[Saved data entries]
[Start of section]
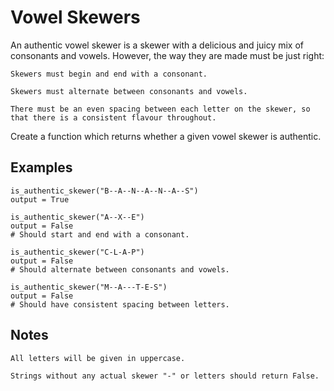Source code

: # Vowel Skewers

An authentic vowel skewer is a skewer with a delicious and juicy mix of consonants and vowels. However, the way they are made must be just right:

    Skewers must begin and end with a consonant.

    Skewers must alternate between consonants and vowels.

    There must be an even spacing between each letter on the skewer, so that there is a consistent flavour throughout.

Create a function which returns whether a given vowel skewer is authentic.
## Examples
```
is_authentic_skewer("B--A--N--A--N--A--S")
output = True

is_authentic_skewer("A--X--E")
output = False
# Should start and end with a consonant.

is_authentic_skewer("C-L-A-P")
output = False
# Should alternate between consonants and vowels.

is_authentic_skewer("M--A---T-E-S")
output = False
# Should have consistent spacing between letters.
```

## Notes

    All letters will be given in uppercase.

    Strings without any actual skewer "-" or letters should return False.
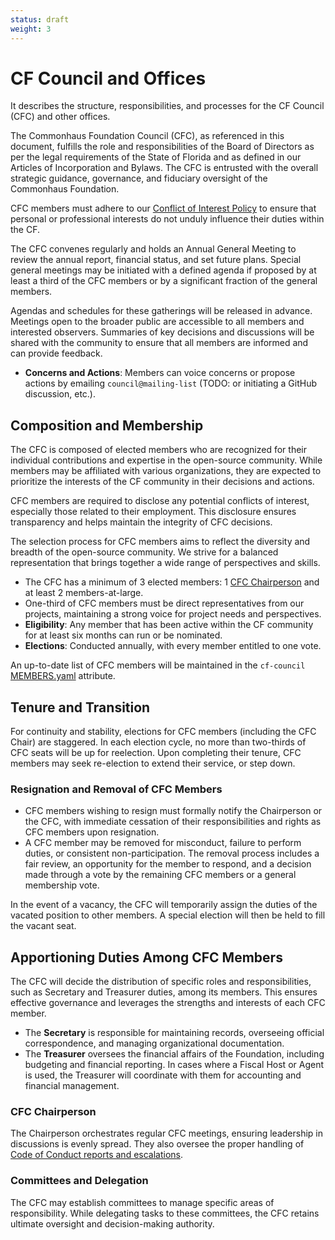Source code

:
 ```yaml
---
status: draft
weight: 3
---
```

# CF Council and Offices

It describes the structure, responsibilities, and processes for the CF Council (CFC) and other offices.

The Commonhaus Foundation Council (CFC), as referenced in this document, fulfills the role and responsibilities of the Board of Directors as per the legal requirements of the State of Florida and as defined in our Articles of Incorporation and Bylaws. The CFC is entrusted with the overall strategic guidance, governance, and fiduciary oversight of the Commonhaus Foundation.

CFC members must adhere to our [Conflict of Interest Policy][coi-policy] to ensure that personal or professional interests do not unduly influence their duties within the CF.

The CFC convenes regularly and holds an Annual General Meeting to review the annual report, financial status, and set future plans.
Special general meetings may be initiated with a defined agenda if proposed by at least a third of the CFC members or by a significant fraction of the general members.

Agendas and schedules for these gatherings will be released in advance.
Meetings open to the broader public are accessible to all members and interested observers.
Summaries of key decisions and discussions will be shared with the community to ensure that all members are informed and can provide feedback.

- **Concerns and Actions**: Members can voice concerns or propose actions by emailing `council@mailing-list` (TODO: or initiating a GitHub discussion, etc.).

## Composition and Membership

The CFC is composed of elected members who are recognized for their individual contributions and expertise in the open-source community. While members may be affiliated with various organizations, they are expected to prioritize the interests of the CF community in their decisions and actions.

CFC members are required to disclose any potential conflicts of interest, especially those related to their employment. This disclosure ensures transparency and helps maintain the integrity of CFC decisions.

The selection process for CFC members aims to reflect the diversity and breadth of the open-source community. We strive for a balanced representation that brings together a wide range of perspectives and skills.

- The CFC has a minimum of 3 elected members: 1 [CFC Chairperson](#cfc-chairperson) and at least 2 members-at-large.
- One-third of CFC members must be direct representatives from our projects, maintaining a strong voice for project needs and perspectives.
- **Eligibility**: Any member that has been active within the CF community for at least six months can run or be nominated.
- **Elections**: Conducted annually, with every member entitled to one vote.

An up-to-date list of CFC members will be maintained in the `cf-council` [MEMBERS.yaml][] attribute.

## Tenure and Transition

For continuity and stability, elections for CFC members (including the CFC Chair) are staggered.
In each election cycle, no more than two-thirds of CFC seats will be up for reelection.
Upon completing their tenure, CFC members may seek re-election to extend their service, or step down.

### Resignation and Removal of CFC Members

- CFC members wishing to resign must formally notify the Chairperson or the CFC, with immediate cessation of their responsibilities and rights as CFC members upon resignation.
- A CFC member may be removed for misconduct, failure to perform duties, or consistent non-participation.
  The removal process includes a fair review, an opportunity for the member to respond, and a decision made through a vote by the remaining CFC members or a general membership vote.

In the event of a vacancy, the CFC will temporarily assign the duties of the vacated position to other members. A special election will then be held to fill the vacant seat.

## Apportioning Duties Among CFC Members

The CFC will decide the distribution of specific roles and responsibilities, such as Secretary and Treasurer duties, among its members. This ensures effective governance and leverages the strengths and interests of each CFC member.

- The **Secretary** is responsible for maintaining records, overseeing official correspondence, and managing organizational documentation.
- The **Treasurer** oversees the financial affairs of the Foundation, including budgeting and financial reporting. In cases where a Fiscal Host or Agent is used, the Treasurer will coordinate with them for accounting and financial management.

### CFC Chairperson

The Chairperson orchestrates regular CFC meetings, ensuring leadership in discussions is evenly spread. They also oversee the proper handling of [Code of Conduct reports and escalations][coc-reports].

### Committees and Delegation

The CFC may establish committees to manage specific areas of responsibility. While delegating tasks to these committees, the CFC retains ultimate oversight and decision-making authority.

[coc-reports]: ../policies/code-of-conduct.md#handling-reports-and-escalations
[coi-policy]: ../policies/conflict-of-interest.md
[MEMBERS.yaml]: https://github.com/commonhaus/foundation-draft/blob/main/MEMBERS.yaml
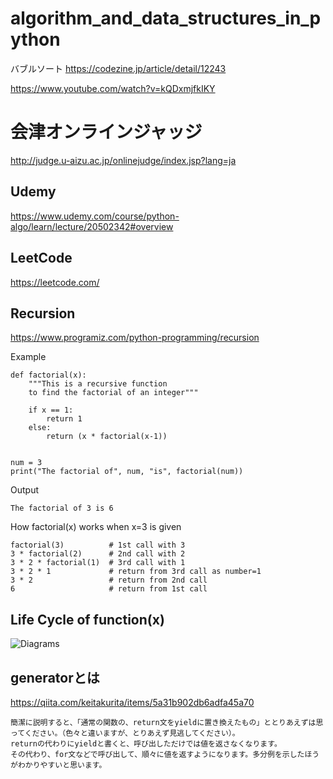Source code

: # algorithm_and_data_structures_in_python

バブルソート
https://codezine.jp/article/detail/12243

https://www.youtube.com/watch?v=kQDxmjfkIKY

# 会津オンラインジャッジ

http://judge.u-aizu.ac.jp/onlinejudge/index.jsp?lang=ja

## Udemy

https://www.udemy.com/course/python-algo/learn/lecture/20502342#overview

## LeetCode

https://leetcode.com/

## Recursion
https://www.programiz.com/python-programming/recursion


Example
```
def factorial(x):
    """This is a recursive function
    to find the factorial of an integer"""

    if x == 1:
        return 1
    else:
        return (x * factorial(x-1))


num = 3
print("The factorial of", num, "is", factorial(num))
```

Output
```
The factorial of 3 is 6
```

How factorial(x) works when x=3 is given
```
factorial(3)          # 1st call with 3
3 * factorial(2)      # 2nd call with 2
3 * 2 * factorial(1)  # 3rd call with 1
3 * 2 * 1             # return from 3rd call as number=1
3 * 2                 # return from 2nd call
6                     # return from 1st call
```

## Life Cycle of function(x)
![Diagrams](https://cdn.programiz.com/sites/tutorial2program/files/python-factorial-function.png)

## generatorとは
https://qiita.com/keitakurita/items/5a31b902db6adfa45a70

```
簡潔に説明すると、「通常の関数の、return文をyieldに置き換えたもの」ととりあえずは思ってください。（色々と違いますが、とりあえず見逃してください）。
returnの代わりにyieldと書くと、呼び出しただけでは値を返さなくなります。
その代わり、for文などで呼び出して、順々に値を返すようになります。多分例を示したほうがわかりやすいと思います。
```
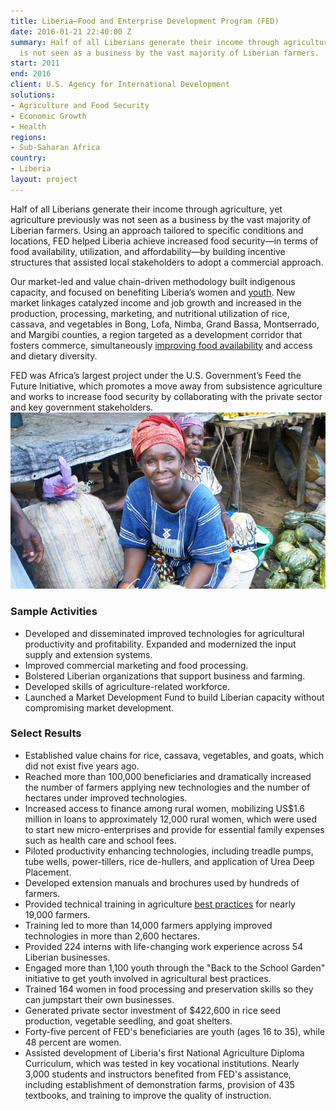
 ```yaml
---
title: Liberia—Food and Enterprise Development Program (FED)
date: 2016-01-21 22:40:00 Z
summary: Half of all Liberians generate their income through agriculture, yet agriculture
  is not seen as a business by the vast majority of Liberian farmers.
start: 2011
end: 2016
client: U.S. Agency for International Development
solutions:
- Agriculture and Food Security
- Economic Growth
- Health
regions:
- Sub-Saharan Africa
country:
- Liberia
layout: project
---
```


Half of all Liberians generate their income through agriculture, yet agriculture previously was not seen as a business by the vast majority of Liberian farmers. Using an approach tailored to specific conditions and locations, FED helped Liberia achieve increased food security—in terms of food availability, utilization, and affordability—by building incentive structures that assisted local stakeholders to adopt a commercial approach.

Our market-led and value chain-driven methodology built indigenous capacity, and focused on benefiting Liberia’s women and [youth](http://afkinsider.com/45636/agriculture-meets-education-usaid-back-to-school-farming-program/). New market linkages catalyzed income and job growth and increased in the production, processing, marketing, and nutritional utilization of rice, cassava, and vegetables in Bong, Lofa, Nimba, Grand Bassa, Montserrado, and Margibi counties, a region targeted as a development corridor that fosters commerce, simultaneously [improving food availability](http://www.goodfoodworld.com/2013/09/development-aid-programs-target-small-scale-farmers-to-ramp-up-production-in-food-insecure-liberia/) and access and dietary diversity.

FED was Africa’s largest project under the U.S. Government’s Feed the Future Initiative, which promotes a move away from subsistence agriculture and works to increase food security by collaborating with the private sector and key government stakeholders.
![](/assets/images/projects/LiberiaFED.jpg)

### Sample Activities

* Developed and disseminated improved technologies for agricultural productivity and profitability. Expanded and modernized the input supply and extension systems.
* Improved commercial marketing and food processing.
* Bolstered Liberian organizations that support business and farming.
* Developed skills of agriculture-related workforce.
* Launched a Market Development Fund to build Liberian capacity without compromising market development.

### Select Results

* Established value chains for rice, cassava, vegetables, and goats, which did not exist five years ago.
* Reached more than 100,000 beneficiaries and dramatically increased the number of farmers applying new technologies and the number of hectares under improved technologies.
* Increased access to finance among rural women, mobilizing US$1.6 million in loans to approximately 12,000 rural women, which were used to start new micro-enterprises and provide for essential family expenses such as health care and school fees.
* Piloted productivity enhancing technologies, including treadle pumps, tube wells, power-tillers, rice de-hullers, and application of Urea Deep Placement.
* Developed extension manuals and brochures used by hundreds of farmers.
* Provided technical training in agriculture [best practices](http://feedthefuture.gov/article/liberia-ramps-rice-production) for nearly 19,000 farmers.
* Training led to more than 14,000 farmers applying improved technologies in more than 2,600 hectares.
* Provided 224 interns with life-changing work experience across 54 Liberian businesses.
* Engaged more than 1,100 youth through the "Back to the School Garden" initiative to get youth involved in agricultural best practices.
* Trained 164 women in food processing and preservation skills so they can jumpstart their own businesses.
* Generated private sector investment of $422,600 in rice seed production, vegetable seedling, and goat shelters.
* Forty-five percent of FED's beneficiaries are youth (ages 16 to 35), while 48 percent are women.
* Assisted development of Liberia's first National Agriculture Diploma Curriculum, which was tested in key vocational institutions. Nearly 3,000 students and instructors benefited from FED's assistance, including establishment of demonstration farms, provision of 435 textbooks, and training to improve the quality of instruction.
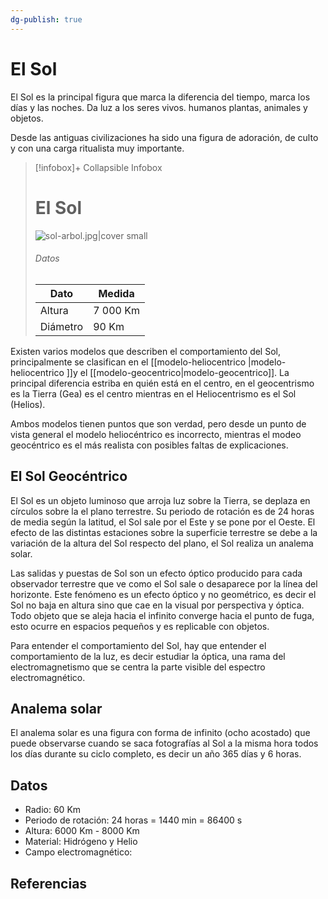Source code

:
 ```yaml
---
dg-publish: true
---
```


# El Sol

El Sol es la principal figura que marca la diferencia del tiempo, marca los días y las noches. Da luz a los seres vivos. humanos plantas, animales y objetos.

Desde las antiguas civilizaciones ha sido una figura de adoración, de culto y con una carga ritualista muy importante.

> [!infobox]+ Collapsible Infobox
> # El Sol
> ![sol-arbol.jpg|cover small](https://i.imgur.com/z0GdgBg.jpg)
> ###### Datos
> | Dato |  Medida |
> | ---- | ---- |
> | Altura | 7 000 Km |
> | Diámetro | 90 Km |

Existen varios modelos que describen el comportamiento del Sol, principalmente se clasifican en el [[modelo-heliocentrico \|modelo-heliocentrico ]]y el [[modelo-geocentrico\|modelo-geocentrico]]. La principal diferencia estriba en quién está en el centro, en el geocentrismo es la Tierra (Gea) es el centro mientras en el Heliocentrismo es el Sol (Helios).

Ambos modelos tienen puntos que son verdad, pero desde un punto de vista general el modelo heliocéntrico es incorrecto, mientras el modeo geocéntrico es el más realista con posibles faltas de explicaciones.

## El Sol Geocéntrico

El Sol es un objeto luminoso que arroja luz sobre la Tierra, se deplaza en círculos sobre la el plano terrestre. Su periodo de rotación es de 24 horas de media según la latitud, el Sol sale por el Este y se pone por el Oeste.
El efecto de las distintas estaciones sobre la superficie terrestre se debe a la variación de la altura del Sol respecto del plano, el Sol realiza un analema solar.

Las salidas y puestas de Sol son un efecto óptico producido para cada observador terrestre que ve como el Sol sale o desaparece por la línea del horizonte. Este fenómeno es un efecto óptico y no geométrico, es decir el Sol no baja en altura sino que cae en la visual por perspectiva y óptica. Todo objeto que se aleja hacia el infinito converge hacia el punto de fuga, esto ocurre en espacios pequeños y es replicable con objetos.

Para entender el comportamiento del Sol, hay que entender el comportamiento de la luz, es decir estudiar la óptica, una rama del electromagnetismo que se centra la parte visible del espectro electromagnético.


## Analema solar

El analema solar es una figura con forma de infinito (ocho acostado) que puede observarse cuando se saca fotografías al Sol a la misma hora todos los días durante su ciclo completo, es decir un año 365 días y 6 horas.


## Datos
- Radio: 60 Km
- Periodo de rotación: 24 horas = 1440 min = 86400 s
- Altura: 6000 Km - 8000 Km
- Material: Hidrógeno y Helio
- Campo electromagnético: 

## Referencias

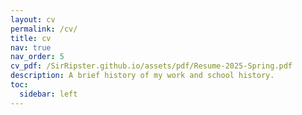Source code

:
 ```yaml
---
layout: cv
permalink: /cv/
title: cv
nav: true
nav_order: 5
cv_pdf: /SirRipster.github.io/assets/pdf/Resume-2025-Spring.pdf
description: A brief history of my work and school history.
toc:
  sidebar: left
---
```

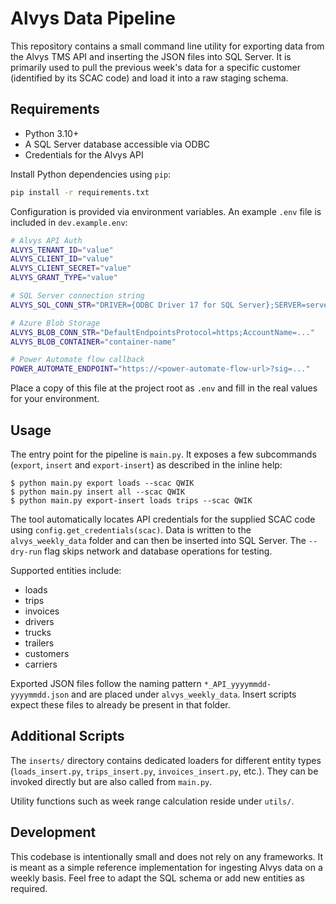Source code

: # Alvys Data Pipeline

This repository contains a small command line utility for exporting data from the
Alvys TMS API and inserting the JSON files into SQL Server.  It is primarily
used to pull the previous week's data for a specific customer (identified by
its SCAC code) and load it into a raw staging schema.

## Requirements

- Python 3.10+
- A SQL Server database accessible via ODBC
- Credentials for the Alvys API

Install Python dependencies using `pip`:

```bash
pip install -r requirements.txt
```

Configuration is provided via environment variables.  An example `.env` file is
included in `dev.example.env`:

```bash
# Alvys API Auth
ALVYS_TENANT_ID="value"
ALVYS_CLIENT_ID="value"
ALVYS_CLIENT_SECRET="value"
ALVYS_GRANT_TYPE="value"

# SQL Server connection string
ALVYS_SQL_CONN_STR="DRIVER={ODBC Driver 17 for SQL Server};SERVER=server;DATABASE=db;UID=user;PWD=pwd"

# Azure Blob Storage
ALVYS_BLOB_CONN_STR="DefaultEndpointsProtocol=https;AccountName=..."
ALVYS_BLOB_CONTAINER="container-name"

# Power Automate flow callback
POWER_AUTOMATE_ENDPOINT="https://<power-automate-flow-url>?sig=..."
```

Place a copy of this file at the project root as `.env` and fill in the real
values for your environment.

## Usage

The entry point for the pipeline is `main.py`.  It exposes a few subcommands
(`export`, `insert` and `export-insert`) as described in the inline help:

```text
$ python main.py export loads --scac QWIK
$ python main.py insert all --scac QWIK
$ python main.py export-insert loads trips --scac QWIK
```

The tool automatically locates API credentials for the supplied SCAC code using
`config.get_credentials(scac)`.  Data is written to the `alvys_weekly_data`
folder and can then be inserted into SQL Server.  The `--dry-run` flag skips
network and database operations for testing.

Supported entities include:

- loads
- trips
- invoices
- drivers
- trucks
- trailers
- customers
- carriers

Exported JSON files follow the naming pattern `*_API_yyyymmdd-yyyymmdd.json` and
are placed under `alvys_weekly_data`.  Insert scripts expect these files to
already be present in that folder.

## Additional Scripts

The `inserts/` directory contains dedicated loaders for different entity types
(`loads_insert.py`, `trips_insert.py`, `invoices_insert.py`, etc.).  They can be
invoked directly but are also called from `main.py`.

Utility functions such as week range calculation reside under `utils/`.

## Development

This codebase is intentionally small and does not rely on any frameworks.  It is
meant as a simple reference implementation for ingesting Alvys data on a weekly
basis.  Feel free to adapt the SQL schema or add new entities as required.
[End of section]
Look back at the entries above. Retype the line with "El Sol es la", the line with "Diámetro | 90 Km |", and all lines in between.

El Sol es la principal figura que marca la diferencia del tiempo, marca los días y las noches. Da luz a los seres vivos. humanos plantas, animales y objetos.

Desde las antiguas civilizaciones ha sido una figura de adoración, de culto y con una carga ritualista muy importante.

> [!infobox]+ Collapsible Infobox
> # El Sol
> ![sol-arbol.jpg|cover small](https://i.imgur.com/z0GdgBg.jpg)
> ###### Datos
> | Dato |  Medida |
> | ---- | ---- |
> | Altura | 7 000 Km |
> | Diámetro | 90 Km |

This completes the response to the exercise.